[Source texts of formatted documents]
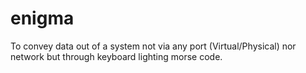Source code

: # enigma
To convey data out of a system not via any port (Virtual/Physical) nor network but through keyboard lighting morse code.
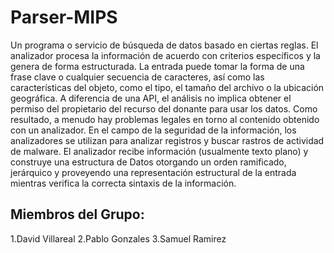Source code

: # Parser-MIPS
Un programa o servicio de búsqueda de datos basado en ciertas reglas. El analizador procesa la información de acuerdo con criterios específicos y la genera de forma estructurada. La entrada puede tomar la forma de una frase clave o cualquier secuencia de caracteres, así como las características del objeto, como el tipo, el tamaño del archivo o la ubicación geográfica. 
A diferencia de una API, el análisis no implica obtener el permiso del propietario del recurso del donante para usar los datos. Como resultado, a menudo hay problemas legales en torno al contenido obtenido con un analizador. 
En el campo de la seguridad de la información, los analizadores se utilizan para analizar registros y buscar rastros de actividad de malware. 
El analizador recibe información (usualmente texto plano) y construye una estructura de Datos otorgando un orden ramificado, jerárquico y proveyendo una representación estructural de la entrada mientras verifica la correcta sintaxis de la información. 

## Miembros del Grupo:
1.David Villareal
2.Pablo Gonzales
3.Samuel Ramirez
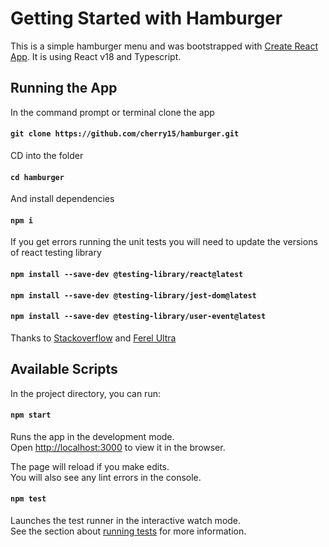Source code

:# Getting Started with Hamburger

This is a simple hamburger menu and was bootstrapped with [Create React App](https://github.com/facebook/create-react-app). It is using React v18 and Typescript.

## Running the App

In the command prompt or terminal clone the app

#### `git clone https://github.com/cherry15/hamburger.git`

CD into the folder

#### `cd hamburger`

And install dependencies

#### `npm i`

If you get errors running the unit tests you will need to update the versions of react testing library

#### `npm install --save-dev @testing-library/react@latest`

#### `npm install --save-dev @testing-library/jest-dom@latest`

#### `npm install --save-dev @testing-library/user-event@latest`

Thanks to [Stackoverflow](https://stackoverflow.com/questions/71685441/react-testing-library-gives-console-error-for-reactdom-render-in-react-18) and [Ferel Ultra](https://stackoverflow.com/users/13959211/ferel-ultra)

## Available Scripts

In the project directory, you can run:

#### `npm start`

Runs the app in the development mode.\
Open [http://localhost:3000](http://localhost:3000) to view it in the browser.

The page will reload if you make edits.\
You will also see any lint errors in the console.

#### `npm test`

Launches the test runner in the interactive watch mode.\
See the section about [running tests](https://facebook.github.io/create-react-app/docs/running-tests) for more information.

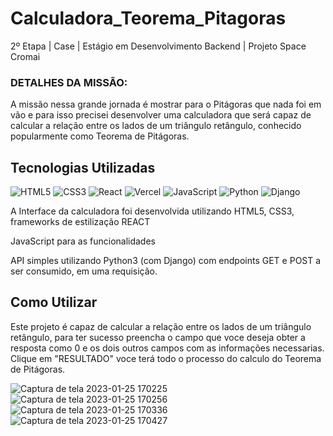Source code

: # Calculadora_Teorema_Pitagoras
2º Etapa | Case | Estágio em Desenvolvimento Backend | Projeto Space Cromai 

### DETALHES DA MISSÃO:

A missão nessa grande jornada é mostrar para o Pitágoras que nada foi em vão e para isso precisei desenvolver uma calculadora que será capaz de calcular a relação entre os lados de um triângulo retângulo, conhecido popularmente como Teorema de Pitágoras.

## Tecnologias Utilizadas
![HTML5](https://img.shields.io/badge/html5-%23E34F26.svg?style=for-the-badge&logo=html5&logoColor=white) ![CSS3](https://img.shields.io/badge/css3-%231572B6.svg?style=for-the-badge&logo=css3&logoColor=white) ![React](https://img.shields.io/badge/react-%2320232a.svg?style=for-the-badge&logo=react&logoColor=%2361DAFB) ![Vercel](https://img.shields.io/badge/vercel-%23000000.svg?style=for-the-badge&logo=vercel&logoColor=white) ![JavaScript](https://img.shields.io/badge/javascript-%23323330.svg?style=for-the-badge&logo=javascript&logoColor=%23F7DF1E) ![Python](https://img.shields.io/badge/python-3670A0?style=for-the-badge&logo=python&logoColor=ffdd54) ![Django](https://img.shields.io/badge/django-%23092E20.svg?style=for-the-badge&logo=django&logoColor=white)

A Interface da calculadora foi desenvolvida utilizando HTML5, CSS3, frameworks de estilização REACT

JavaScript para as funcionalidades

API simples utilizando Python3 (com Django)  com endpoints GET e POST a ser consumido, em uma requisição.

## Como Utilizar
Este projeto é capaz de calcular a relação entre os lados de um triângulo retângulo, para ter sucesso preencha o campo que voce deseja obter a resposta como 0 e os dois outros campos com as informações necessarias.
Clique em "RESULTADO" voce terá todo o processo do calculo do Teorema de Pitágoras.

![Captura de tela 2023-01-25 170225](https://user-images.githubusercontent.com/87791042/214691313-321e11ed-fb8a-4969-877f-c6170d959d82.png)
![Captura de tela 2023-01-25 170256](https://user-images.githubusercontent.com/87791042/214691357-92a262a7-7c86-405e-8ac0-44358b989c82.png)
![Captura de tela 2023-01-25 170336](https://user-images.githubusercontent.com/87791042/214691394-a879f88e-9135-403d-b6b1-fce8beb612e6.png)
![Captura de tela 2023-01-25 170427](https://user-images.githubusercontent.com/87791042/214691462-fc0df4a0-c18b-4c99-a68f-82888dff96ec.png)




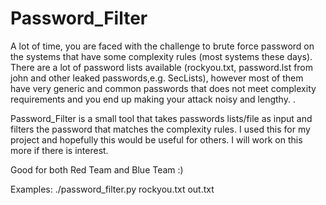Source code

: # Password_Filter
A lot of time, you are faced with the challenge to brute force password on the systems that have some complexity rules (most systems these days). There are a lot of password lists available (rockyou.txt, password.lst from john and other leaked passwords,e.g. SecLists), however most of them have very generic and common passwords that does not meet complexity requirements and you end up making your attack noisy and lengthy. .

Password_Filter is a small tool that takes passwords lists/file as input and filters the password that matches the complexity rules.
I used this for my project and hopefully this would be useful for others. I will work on this more if there is interest.

Good for both Red Team and Blue Team :)

Examples:
./password_filter.py rockyou.txt out.txt
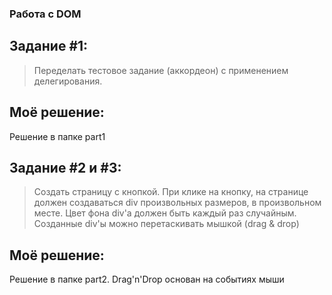 ### Работа с DOM

## Задание #1:


>Переделать тестовое задание (аккордеон) с применением делегирования.


## Моё решение:

Решение в папке part1

## Задание #2 и #3:


>Создать страницу с кнопкой. При клике на кнопку, на странице должен создаваться div произвольных размеров, в произвольном месте.
Цвет фона div'а должен быть каждый раз случайным.
Созданные div'ы можно перетаскивать мышкой (drag & drop)

## Моё решение:

Решение в папке part2. Drag'n'Drop основан на событиях мыши
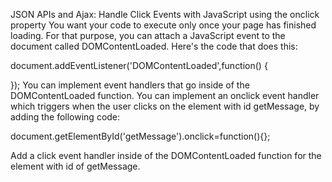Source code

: JSON APIs and Ajax: Handle Click Events with JavaScript using the onclick property
You want your code to execute only once your page has finished loading. For that purpose, you can attach a JavaScript event to the document called DOMContentLoaded. Here's the code that does this:

document.addEventListener('DOMContentLoaded',function() {

});
You can implement event handlers that go inside of the DOMContentLoaded function. You can implement an onclick event handler which triggers when the user clicks on the element with id getMessage, by adding the following code:

document.getElementById('getMessage').onclick=function(){};

Add a click event handler inside of the DOMContentLoaded function for the element with id of getMessage.
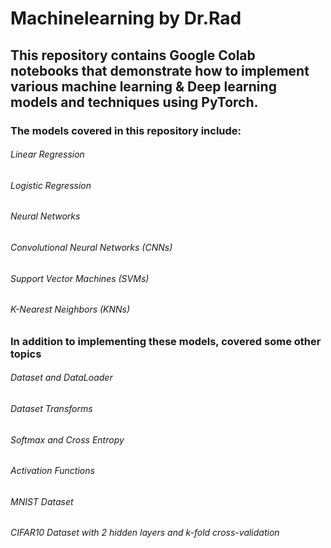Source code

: # Machinelearning by Dr.Rad  


## This repository contains Google Colab notebooks that demonstrate how to implement various machine learning & Deep learning models and techniques using PyTorch. 

### The models covered in this repository include:  

###### Linear Regression  
###### Logistic Regression  
###### Neural Networks  
###### Convolutional Neural Networks (CNNs)  
###### Support Vector Machines (SVMs)  
###### K-Nearest Neighbors (KNNs)  

### In addition to implementing these models, covered some other topics  

###### Dataset and DataLoader  
###### Dataset Transforms  
###### Softmax and Cross Entropy  
###### Activation Functions  
###### MNIST Dataset  
###### CIFAR10 Dataset with 2 hidden layers and k-fold cross-validation  





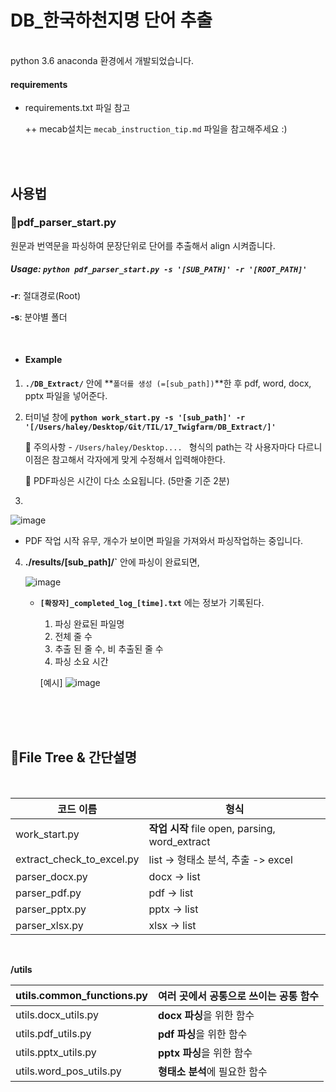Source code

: # DB_한국하천지명 단어 추출

<br/>
python 3.6 anaconda 환경에서 개발되었습니다.

#### requirements

* requirements.txt 파일 참고

  ++ mecab설치는 `mecab_instruction_tip.md` 파일을 참고해주세요 :)

<br/><br/>

## 사용법

### 📄pdf_parser_start.py 


원문과 번역문을 파싱하여 문장단위로 단어를 추출해서 align 시켜줍니다.   

##### Usage: `python pdf_parser_start.py -s '[SUB_PATH]' -r '[ROOT_PATH]' `

**-r**:  절대경로(Root)

**-s**: 분야별 폴더

<br/>

* #### **Example**

1. **`./DB_Extract/`** 안에 **`폴더를 생성 (=[sub_path])`**한 후 pdf, word, docx, pptx 파일을 넣어준다.

2. 터미널 창에
   **`python work_start.py -s '[sub_path]' -r '[/Users/haley/Desktop/Git/TIL/17_Twigfarm/DB_Extract/]' `**

   🚨 주의사항 - `/Users/haley/Desktop.... ` 형식의 path는 각 사용자마다 다르니 이점은 참고해서 각자에게 맞게 수정해서 입력해야한다.

   🚨 PDF파싱은 시간이 다소 소요됩니다. (5만줄 기준 2분)

   

3. 

   ![image](https://user-images.githubusercontent.com/58539681/104439401-68866d00-55d4-11eb-8193-3e3c8649c1e7.png)

   * PDF 작업 시작 유무, 개수가 보이면 파일을 가져와서 파싱작업하는 중입니다.
     

4. **./results/[sub_path]/`** 안에 파싱이 완료되면, 

   ![image](https://user-images.githubusercontent.com/58539681/104439504-848a0e80-55d4-11eb-962e-9f7d1a2fee86.png)

   * **`[확장자]_completed_log_[time].txt`** 에는 정보가 기록된다.
     1) 파싱 완료된 파일명
     2) 전체 줄 수
     3) 추출 된 줄 수, 비 추출된 줄 수
     4) 파싱 소요 시간

     [예시]
     ![image](https://user-images.githubusercontent.com/58539681/104441442-0aa75480-55d7-11eb-88cd-32b1a11a592c.png)

   

<br/>

<br/>

<br/>

## 📂File Tree & 간단설명

<br/>

| 코드 이름                 | 형식                                           |
| ------------------------- | ---------------------------------------------- |
| work_start.py             | **작업 시작** file open, parsing, word_extract |
| extract_check_to_excel.py | list -> 형태소 분석, 추출 -> excel             |
| parser_docx.py            | docx -> list                                   |
| parser_pdf.py             | pdf -> list                                    |
| parser_pptx.py            | pptx -> list                                   |
| parser_xlsx.py            | xlsx -> list                                   |

<br/>

**/utils**

| utils.common_functions.py | **여러 곳**에서 공통으로 쓰이는 공통 함수 |
| ------------------------- | ----------------------------------------- |
| utils.docx_utils.py       | **docx 파싱**을 위한 함수                 |
| utils.pdf_utils.py        | **pdf 파싱**을 위한 함수                  |
| utils.pptx_utils.py       | **pptx 파싱**을 위한 함수                 |
| utils.word_pos_utils.py   | **형태소 분석**에 필요한  함수            |

<br/>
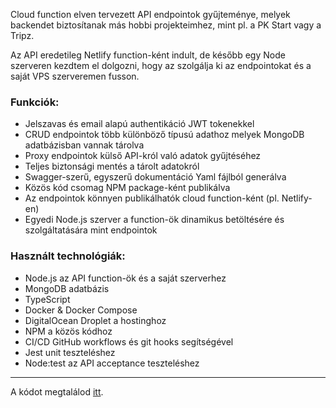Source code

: Cloud function elven tervezett API endpointok gyűjteménye, melyek backendet biztosítanak más hobbi projekteimhez, mint pl. a PK Start vagy a Tripz.

Az API eredetileg Netlify function-ként indult, de később egy Node szerveren kezdtem el dolgozni, hogy az szolgálja ki az endpointokat és a saját VPS szerveremen fusson.

### Funkciók:
* Jelszavas és email alapú authentikáció JWT tokenekkel
* CRUD endpointok több különböző típusú adathoz melyek MongoDB adatbázisban vannak tárolva
* Proxy endpointok külső API-król való adatok gyűjtéséhez
* Teljes biztonsági mentés a tárolt adatokról
* Swagger-szerű, egyszerű dokumentáció Yaml fájlból generálva
* Közös kód csomag NPM package-ként publikálva
* Az endpointok könnyen publikálhatók cloud function-ként (pl. Netlify-en)
* Egyedi Node.js szerver a function-ök dinamikus betöltésére és szolgáltatására mint endpointok

### Használt technológiák:
* Node.js az API function-ök és a saját szerverhez
* MongoDB adatbázis
* TypeScript
* Docker & Docker Compose
* DigitalOcean Droplet a hostinghoz
* NPM a közös kódhoz
* CI/CD GitHub workflows és git hooks segítségével
* Jest unit teszteléshez
* Node:test az API acceptance teszteléshez

--- 
A kódot megtalálod [itt](https://github.com/KinPeter/pk-central).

WORK REQUEST:
Count every line in the data where the string "with" occurs. Give nothing except the number.

RESPONSE BELOW:
7